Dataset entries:
◇ ◇ ◇

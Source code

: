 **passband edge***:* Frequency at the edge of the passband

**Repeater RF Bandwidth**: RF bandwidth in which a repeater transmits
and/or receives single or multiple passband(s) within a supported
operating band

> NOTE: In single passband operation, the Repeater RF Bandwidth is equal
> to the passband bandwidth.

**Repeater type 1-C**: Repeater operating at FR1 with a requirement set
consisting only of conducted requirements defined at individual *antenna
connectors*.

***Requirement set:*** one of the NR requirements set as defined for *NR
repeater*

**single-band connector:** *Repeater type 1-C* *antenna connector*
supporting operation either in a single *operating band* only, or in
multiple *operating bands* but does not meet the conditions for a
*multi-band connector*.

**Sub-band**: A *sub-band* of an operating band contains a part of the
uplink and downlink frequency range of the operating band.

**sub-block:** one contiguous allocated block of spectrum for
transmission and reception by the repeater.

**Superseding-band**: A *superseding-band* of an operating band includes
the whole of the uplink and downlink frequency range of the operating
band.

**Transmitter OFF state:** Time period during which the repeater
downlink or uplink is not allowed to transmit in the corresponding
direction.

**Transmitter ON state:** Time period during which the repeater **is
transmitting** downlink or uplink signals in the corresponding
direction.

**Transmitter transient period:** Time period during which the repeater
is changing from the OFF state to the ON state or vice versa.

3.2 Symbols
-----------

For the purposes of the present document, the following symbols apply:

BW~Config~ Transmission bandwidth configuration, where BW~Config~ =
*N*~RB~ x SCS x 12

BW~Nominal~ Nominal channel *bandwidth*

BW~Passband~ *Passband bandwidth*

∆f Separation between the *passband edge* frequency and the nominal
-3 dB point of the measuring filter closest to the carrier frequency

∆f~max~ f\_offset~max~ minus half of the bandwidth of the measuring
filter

◇ ◇ ◇

WHAT IS REQUIRED: Whenever the word "downlink" occurs in a line above, copy that line.

RESPONSE BOX:
uplink and downlink frequency range of the operating band.
the whole of the uplink and downlink frequency range of the operating
downlink or uplink is not allowed to transmit in the corresponding
transmitting** downlink or uplink signals in the corresponding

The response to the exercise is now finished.